Critical information on vitamin E

Diets rich in vitamin E reduce heart disease and cancer risk. In the 1950s a Canadian cardiologist showed that vitamin E extracted from food could reverse heart disease. However, two recent scientific studies, both published in JAMA (the official journal of the American Medical Association), say vitamin E doesn’t work and may even be unsafe. So what’s the right answer?

Vitamin E is found naturally in eight forms, four of which the U.S. Food and Drug Administration calls vitamin E. The vitamin E in diet studies and the 1950s studies used all forms of vitamin E, and the two JAMA studies used only one form, called alpha- tocopherol.

When the JAMA-published scientists were asked their rationale for studying just one of eight forms of vitamin E, they simply said they used the form found in most vitamin supplements. Meanwhile the vitamin supplement companies say their product is based on scientific studies. The tail wags the dog.

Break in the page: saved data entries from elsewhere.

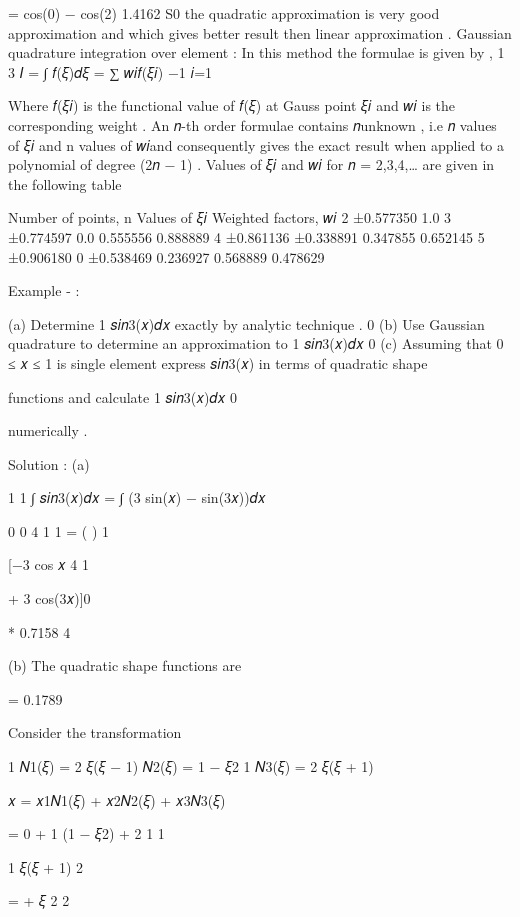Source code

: {{{{{{= cos(0) − cos(2) 1.4162
S0 the quadratic approximation is very good approximation and which gives better result then linear approximation .
Gaussian quadrature integration over element :
In this method the formulae is given by ,
1	3
𝐼 = ∫ 𝑓(𝜉)𝑑𝜉 = ∑ 𝑤𝑖𝑓(𝜉𝑖)
−1	𝑖=1


Where 𝑓(𝜉𝑖) is the functional value of 𝑓(𝜉) at Gauss point 𝜉𝑖 and 𝑤𝑖 is the corresponding weight
.
An 𝑛-th order formulae contains 𝑛unknown , i.e 𝑛 values of 𝜉𝑖 and n values of 𝑤𝑖and consequently gives the exact result when applied to a polynomial of degree (2𝑛 − 1) .
Values of 𝜉𝑖 and 𝑤𝑖 for 𝑛 = 2,3,4,…	are given in the following table



Number of points, n	Values of 𝜉𝑖	Weighted factors, 𝑤𝑖
2	±0.577350	1.0
3	±0.774597
0.0	0.555556
0.888889
4	±0.861136
±0.338891	0.347855
0.652145
5	±0.906180
0
±0.538469	0.236927
0.568889
0.478629

Example - :

(a)	Determine	1 𝑠𝑖𝑛3(𝑥)𝑑𝑥 exactly by analytic technique .
0
(b)	Use Gaussian quadrature to determine an approximation to	1 𝑠𝑖𝑛3(𝑥)𝑑𝑥
0
(c)	Assuming that 0 ≤ 𝑥 ≤ 1 is single element express 𝑠𝑖𝑛3(𝑥) in terms of quadratic shape
 
functions and calculate	1 𝑠𝑖𝑛3(𝑥)𝑑𝑥
0
 
numerically .
 
Solution :  (a)
 


1	1
∫ 𝑠𝑖𝑛3(𝑥)𝑑𝑥 = ∫   (3 sin(𝑥) − sin(3𝑥))𝑑𝑥
 
0	0 4
1	1
=  	( )	 	1
 
[−3 cos 𝑥
4
1
 
+ 3 cos(3𝑥)]0
 
  * 0.7158
4

 


(b) The quadratic shape functions are
 
= 0.1789
 

 







Consider the transformation
 
1
𝑁1(𝜉) = 2 𝜉(𝜉 − 1)
𝑁2(𝜉) = 1 − 𝜉2
1
𝑁3(𝜉) = 2 𝜉(𝜉 + 1)
 
𝑥 = 𝑥1𝑁1(𝜉) + 𝑥2𝑁2(𝜉) + 𝑥3𝑁3(𝜉)

 
= 0 + 1 (1 − 𝜉2) +
2
1	1
 
1
  𝜉(𝜉 + 1)
2
 
=   +   𝜉
2	2
 


}}}}}}
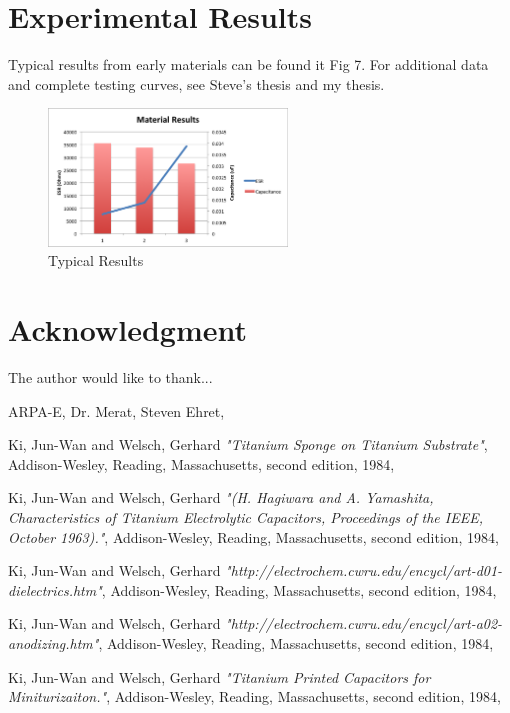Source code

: \documentclass[journal]{IEEEtran}
\begin{document}
\section{Experimental Results}
Typical results from early materials can be found it Fig 7. For additional data and complete testing curves, see Steve’s thesis and my thesis.

\begin{figure}[here]
\centering
\includegraphics[width=2.5in]{materialResults}
\caption{Typical Results}
\label{fig:materialResults}
\end{figure}

\section*{Acknowledgment}

The author would like to thank...

ARPA-E,
Dr. Merat,
Steven Ehret,

\ifCLASSOPTIONcaptionsoff
  \newpage
\fi


%
\begin{thebibliography}{1}

 Ki, Jun-Wan and Welsch, Gerhard \emph{"Titanium Sponge on Titanium Substrate"}, Addison-Wesley, Reading,
Massachusetts, second edition, 1984,

 Ki, Jun-Wan and Welsch, Gerhard \emph{"(H. Hagiwara and A. Yamashita, Characteristics of Titanium Electrolytic Capacitors, Proceedings of the IEEE, October 1963)."}, Addison-Wesley, Reading,
Massachusetts, second edition, 1984,

 Ki, Jun-Wan and Welsch, Gerhard \emph{"http://electrochem.cwru.edu/encycl/art-d01-dielectrics.htm"}, Addison-Wesley, Reading,
Massachusetts, second edition, 1984,

 Ki, Jun-Wan and Welsch, Gerhard \emph{"http://electrochem.cwru.edu/encycl/art-a02-anodizing.htm"}, Addison-Wesley, Reading,
Massachusetts, second edition, 1984,

 Ki, Jun-Wan and Welsch, Gerhard \emph{"Titanium Printed Capacitors for Miniturizaiton."}, Addison-Wesley, Reading,
Massachusetts, second edition, 1984,

\end{thebibliography}
\end{document}
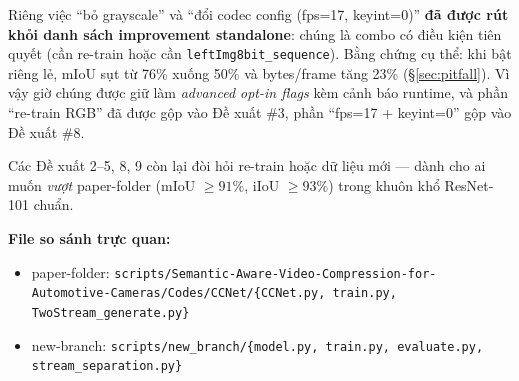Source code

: \documentclass[12pt,a4paper]{article}
\begin{document}
Riêng việc ``bỏ grayscale'' và ``đổi codec config (fps=17, keyint=0)'' \textbf{đã
được rút khỏi danh sách improvement standalone}: chúng là combo có điều kiện tiên
quyết (cần re-train hoặc cần \texttt{leftImg8bit\_sequence}). Bằng chứng cụ thể:
khi bật riêng lẻ, mIoU sụt từ 76\% xuống 50\% và bytes/frame tăng 23\%
(\S\ref{sec:pitfall}). Vì vậy giờ chúng được giữ làm \emph{advanced opt-in
flags} kèm cảnh báo runtime, và phần ``re-train RGB'' đã được gộp vào Đề xuất
\#3, phần ``fps=17 + keyint=0'' gộp vào Đề xuất \#8.

Các Đề xuất 2--5, 8, 9 còn lại đòi hỏi re-train hoặc dữ liệu mới — dành cho ai
muốn \emph{vượt} paper-folder (mIoU $\ge 91\%$, iIoU $\ge 93\%$) trong khuôn khổ
ResNet-101 chuẩn.

\bigskip
\noindent\textbf{File so sánh trực quan:}
\begin{itemize}[leftmargin=2em]
  \item paper-folder: \texttt{scripts/Semantic-Aware-Video-Compression-for-Automotive-Cameras/Codes/CCNet/\{CCNet.py, train.py, TwoStream\_generate.py\}}
  \item new-branch: \texttt{scripts/new\_branch/\{model.py, train.py, evaluate.py, stream\_separation.py\}}
\end{itemize}
\end{document}
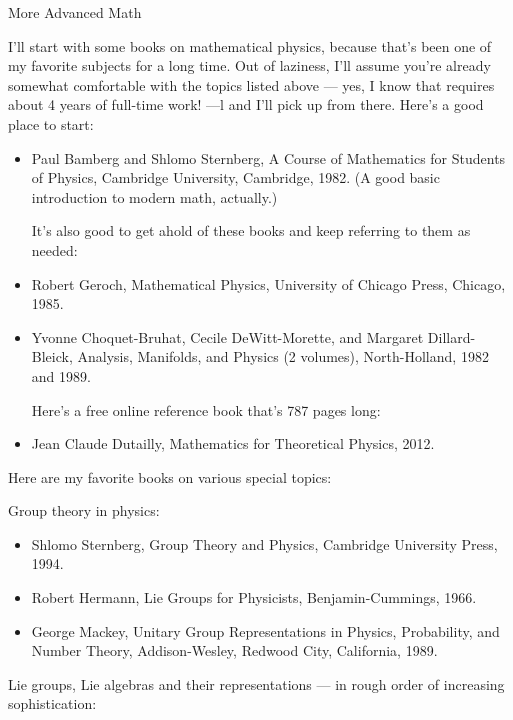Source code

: \documentclass[10pt,a4paper]{book}
\theoremstyle{definition}
\begin{document}
More Advanced Math

I'll start with some books on mathematical physics, because that's been one of my favorite subjects for a long time. Out of laziness, I'll assume you're already somewhat comfortable with the topics listed above — yes, I know that requires about 4 years of full-time work! —l and I'll pick up from there. Here's a good place to start:

\begin{itemize}
\item Paul Bamberg and Shlomo Sternberg, A Course of Mathematics for Students of Physics, Cambridge University, Cambridge, 1982. (A good basic introduction to modern math, actually.)

It's also good to get ahold of these books and keep referring to them as needed:

\item Robert Geroch, Mathematical Physics, University of Chicago Press, Chicago, 1985.
\item Yvonne Choquet-Bruhat, Cecile DeWitt-Morette, and Margaret Dillard-Bleick, Analysis, Manifolds, and Physics (2 volumes), North-Holland, 1982 and 1989.

Here's a free online reference book that's 787 pages long:

\item Jean Claude Dutailly, Mathematics for Theoretical Physics, 2012.
\end{itemize}

Here are my favorite books on various special topics:

Group theory in physics:

\begin{itemize}
\item Shlomo Sternberg, Group Theory and Physics, Cambridge University Press, 1994.
\item Robert Hermann, Lie Groups for Physicists, Benjamin-Cummings, 1966.
\item George Mackey, Unitary Group Representations in Physics, Probability, and Number Theory, Addison-Wesley, Redwood City, California, 1989.
\end{itemize}

Lie groups, Lie algebras and their representations — in rough order of increasing sophistication:
\end{document}
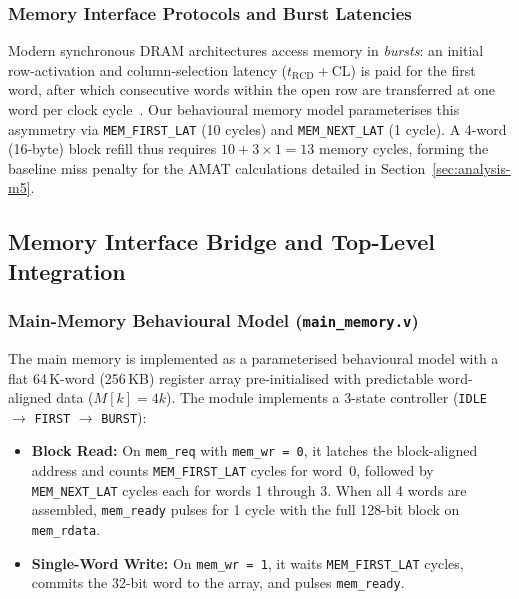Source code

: \subsubsection{Memory Interface Protocols and Burst Latencies}
Modern synchronous DRAM architectures access memory in \emph{bursts}: an
initial row-activation and column-selection latency ($t_{\mathrm{RCD}} + \text{CL}$)
is paid for the first word, after which consecutive words within the open row
are transferred at one word per clock cycle~\cite{hennessy2017}. Our behavioural
memory model parameterises this asymmetry via \texttt{MEM\_FIRST\_LAT} (10 cycles)
and \texttt{MEM\_NEXT\_LAT} (1 cycle). A 4-word (16-byte) block refill thus requires
$10 + 3 \times 1 = 13$ memory cycles, forming the baseline miss penalty for the
AMAT calculations detailed in Section~\ref{sec:analysis-m5}.


\subsection{Memory Interface Bridge and Top-Level Integration}
\label{sec:proposed-m3}

\subsubsection{Main-Memory Behavioural Model (\texttt{main\_memory.v})}
The main memory is implemented as a parameterised behavioural model with a
flat 64\,K-word (256\,KB) register array pre-initialised with predictable
word-aligned data ($M[k] = 4k$). The module implements a 3-state controller
(\texttt{IDLE} $\to$ \texttt{FIRST} $\to$ \texttt{BURST}):
\begin{itemize}
    \item \textbf{Block Read:} On \texttt{mem\_req} with \texttt{mem\_wr = 0},
        it latches the block-aligned address and counts \texttt{MEM\_FIRST\_LAT}
        cycles for word~0, followed by \texttt{MEM\_NEXT\_LAT} cycles each for
        words 1 through 3. When all 4 words are assembled, \texttt{mem_ready}
        pulses for 1 cycle with the full 128-bit block on \texttt{mem\_rdata}.
    \item \textbf{Single-Word Write:} On \texttt{mem\_wr = 1}, it waits
        \texttt{MEM\_FIRST\_LAT} cycles, commits the 32-bit word to the array,
        and pulses \texttt{mem\_ready}.
\end{itemize}

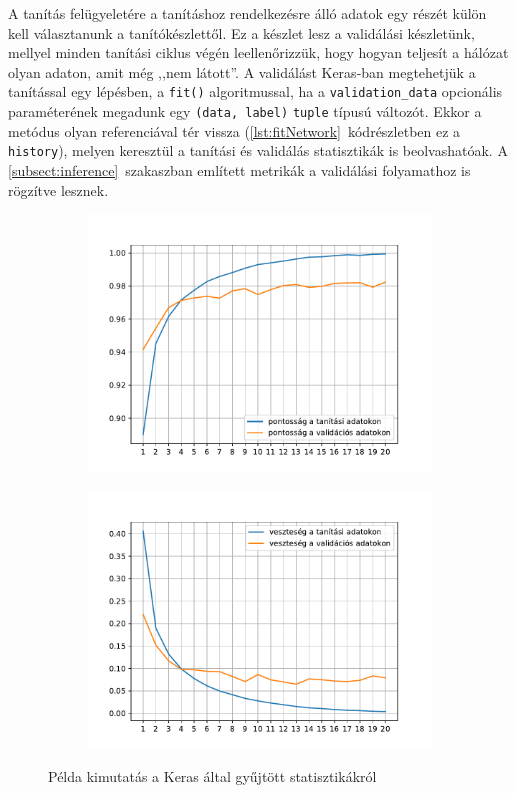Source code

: A tanítás felügyeletére a tanításhoz rendelkezésre álló adatok egy részét külön kell választanunk a tanítókészlettől. Ez a készlet lesz a validálási készletünk, mellyel minden tanítási ciklus végén leellenőrizzük, hogy hogyan teljesít a hálózat olyan adaton, amit még ,,nem látott''. A validálást Keras-ban megtehetjük a tanítással egy lépésben, a \verb|fit()| algoritmussal, ha a \verb|validation_data| opcionális paraméterének megadunk egy \verb|(data, label)| \verb|tuple| típusú változót. Ekkor a metódus olyan referenciával tér vissza (\ref{lst:fitNetwork}~kódrészletben ez a \verb|history|), melyen keresztül a tanítási és validálás statisztikák is beolvashatóak. A \ref{subsect:inference}~szakaszban említett metrikák a validálási folyamathoz is rögzítve lesznek. 
\begin{figure}[H]
	\centering
	\begin{subfigure}{0.45\textwidth}
		\includegraphics[width=\textwidth]{fig/accuracy.pdf}
		\label{fig:plotacc}
	\end{subfigure}
	\quad
	\begin{subfigure}{0.45\textwidth}
		\includegraphics[width=\textwidth]{fig/loss.pdf}
		\label{fig:plotloss}
	\end{subfigure}
	\caption{Példa kimutatás a Keras által gyűjtött statisztikákról}
\end{figure}
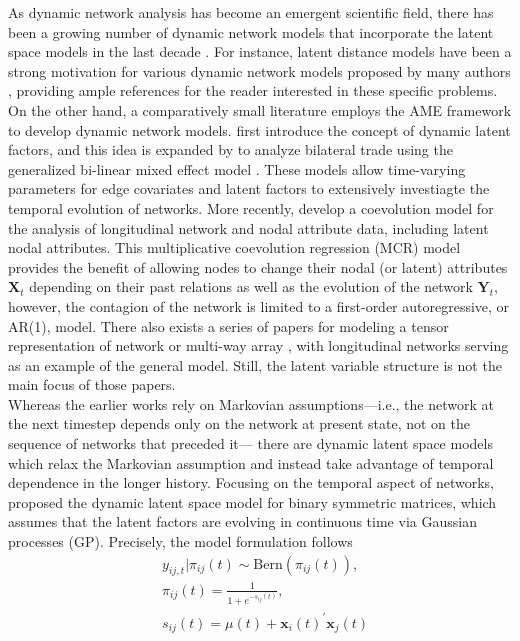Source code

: \documentclass[a4paper]{article}
\begin{document}
As dynamic network analysis has become an emergent scientific field, there has been a growing number of dynamic network models that incorporate the latent space models in the last decade \citep{kim2017review}. For instance, latent distance models have been a strong motivation for various dynamic network models proposed by many authors \citep{sarkar2005dynamic,sarkar2007latent,sewell2015latent,sewell2016latent,friel2016interlocking}, providing ample references for the reader interested in these specific problems. On the other hand, a comparatively small literature employs the AME framework to develop dynamic network models. \cite{ward2007persistent} first introduce the concept of dynamic latent factors, and this idea is expanded by \cite{ward2013gravity} to analyze bilateral trade using the generalized bi-linear mixed effect model \citep{hoff2005bilinear}. These models allow time-varying parameters for edge covariates and latent factors to extensively investiagte the temporal evolution of networks. More recently, \cite{he2017multiplicative} develop a coevolution model for the analysis of longitudinal network and nodal attribute data, including latent nodal attributes. This multiplicative coevolution regression (MCR) model provides the benefit of allowing nodes to change their nodal (or latent) attributes $\mathbf{X}_t$ depending on their past relations as well as the evolution of the network $\mathbf{Y}_t$, however, the contagion of the network is limited to a first-order autoregressive, or AR(1), model. There also exists a series of papers for modeling a tensor representation of network or multi-way array \citep{hoff2011hierarchical,hoff2011separable,hoff2015multilinear,minhas2016new}, with longitudinal networks serving as an example of the general model. Still, the latent variable structure is not the main focus of those papers. \\ \newline
Whereas the earlier works rely on Markovian assumptions---i.e., the network at the next timestep depends only on the network at present state, not on the sequence of networks that preceded it--- there are dynamic latent space models which relax the Markovian assumption and instead take advantage of temporal dependence in the longer history. Focusing on the temporal aspect of networks, \cite{durante2013nonparametric} proposed the dynamic latent space model for binary symmetric matrices, which 
		assumes that the latent factors are evolving in continuous time via Gaussian processes (GP). Precisely, the model formulation follows
		\begin{equation}\label{DuranteDunson}
			\begin{aligned}
				&y_{ij, t}|\pi_{ij}(t) \sim \mbox{Bern}(\pi_{ij}(t)),\\
				& \pi_{ij}(t) = \frac{1}{1+e^{-s_{ij}(t)}},\\
				& s_{ij}(t) = \mu(t) + \boldsymbol{x}_i(t)^\prime \boldsymbol{x}_j(t)
			\end{aligned}
		\end{equation}
\end{document}
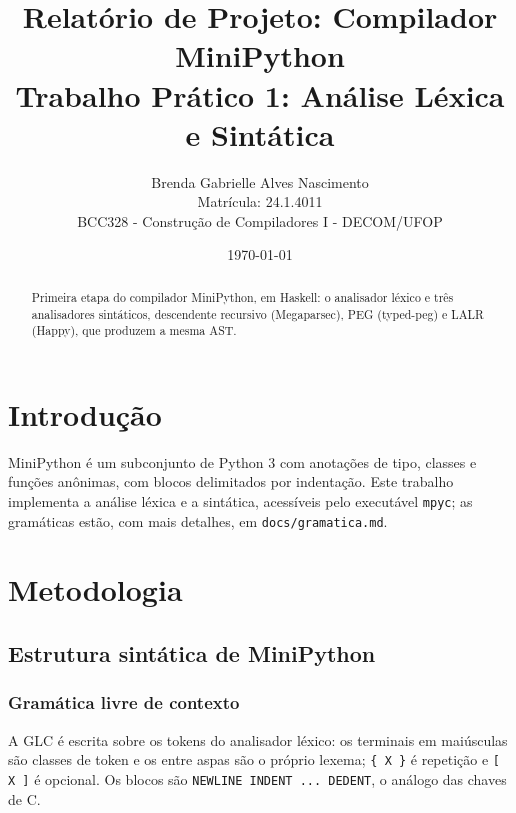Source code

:\documentclass[12pt,a4paper]{article}
\title{Relatório de Projeto: Compilador MiniPython\\[4pt]
\large Trabalho Prático 1: Análise Léxica e Sintática}
\author{
    Brenda Gabrielle Alves Nascimento \\
    Matrícula: 24.1.4011 \\
    BCC328 - Construção de Compiladores I - DECOM/UFOP
}
\date{\today}
\begin{document}
\maketitle

\begin{abstract}
Primeira etapa do compilador MiniPython, em Haskell: o analisador
léxico e três analisadores sintáticos, descendente recursivo
(Megaparsec), PEG (typed-peg) e LALR (Happy), que produzem a mesma AST.
\end{abstract}


\section{Introdução}

MiniPython é um subconjunto de Python 3 com anotações de tipo, classes
e funções anônimas, com blocos delimitados por indentação. Este
trabalho implementa a análise léxica e a sintática, acessíveis pelo
executável \texttt{mpyc}; as gramáticas estão, com mais detalhes, em
\texttt{docs/gramatica.md}.

\section{Metodologia}

\subsection{Estrutura sintática de MiniPython}

\subsubsection*{Gramática livre de contexto}

A GLC é escrita sobre os tokens do analisador léxico: os terminais em
maiúsculas são classes de token e os entre aspas são o próprio lexema;
\texttt{\{ X \}} é repetição e \texttt{[ X ]} é opcional. Os blocos são
\texttt{NEWLINE INDENT ... DEDENT}, o análogo das chaves de C.
\end{document}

Supplements generally contain only alpha-tocopherol, the first (hence, alpha) and most abundant form of vitamin E. It was discovered serendipitously because deficiency caused rabbits to stop reproducing like rabbits. Toco-pherol is derived from the Greek words for offspring, tokos, and carrying, pherein.

Is supplemental alpha-tocopherol safe? Any vitamin containing dl-alpha-tocopherol is synthetic and probably unsafe. Discard the vitamin because the company is making things as cheaply as possible, knowingly saving money at the expense of health! The natural d-alpha-tocopherol (no “l”) is considered safe up to 400 IU a day in adults. At higher doses this one form of vitamin E overpowers the other forms, which is analogous to thirty unmuted trumpets playing in the symphony.

Choose supplements with mixed tocopherols and tocotrienols, as these contain four to eight forms of vitamin E. As a team vitamin E improves cholesterol, stops cancer cell growth, and protects nerves and brain tissue from damage.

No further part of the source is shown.